▶ **TASK INSTRUCTIONS**: How many lines in the records below contain the word "includegraphics"? Give only the number.

*** Opening LISTED RECORDS ***

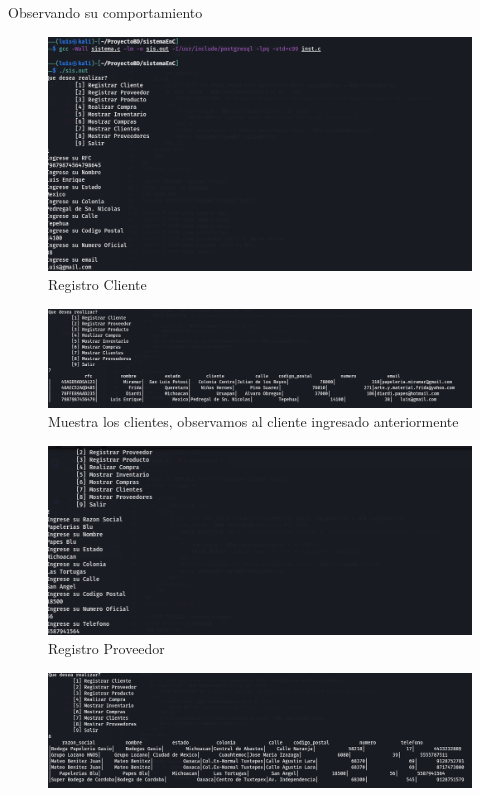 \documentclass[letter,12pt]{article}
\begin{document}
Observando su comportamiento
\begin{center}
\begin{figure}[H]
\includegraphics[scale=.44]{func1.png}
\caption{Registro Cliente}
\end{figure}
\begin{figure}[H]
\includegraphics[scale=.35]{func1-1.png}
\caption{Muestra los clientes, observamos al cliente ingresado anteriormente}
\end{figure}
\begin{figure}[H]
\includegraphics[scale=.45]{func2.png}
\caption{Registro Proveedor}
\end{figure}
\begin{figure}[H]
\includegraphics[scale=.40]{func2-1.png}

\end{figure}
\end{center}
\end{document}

*** Closing LISTED RECORDS ***
*** Opening LISTED RECORDS ***

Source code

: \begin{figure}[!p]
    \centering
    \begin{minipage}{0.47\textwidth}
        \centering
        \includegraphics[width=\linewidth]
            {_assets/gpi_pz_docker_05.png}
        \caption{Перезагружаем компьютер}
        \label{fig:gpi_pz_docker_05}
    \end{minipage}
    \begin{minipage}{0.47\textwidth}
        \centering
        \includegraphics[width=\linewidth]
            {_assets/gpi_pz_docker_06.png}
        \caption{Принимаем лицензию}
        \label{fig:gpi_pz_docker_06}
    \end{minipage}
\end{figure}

*** Closing LISTED RECORDS ***

▶ **RESPONSE**: 6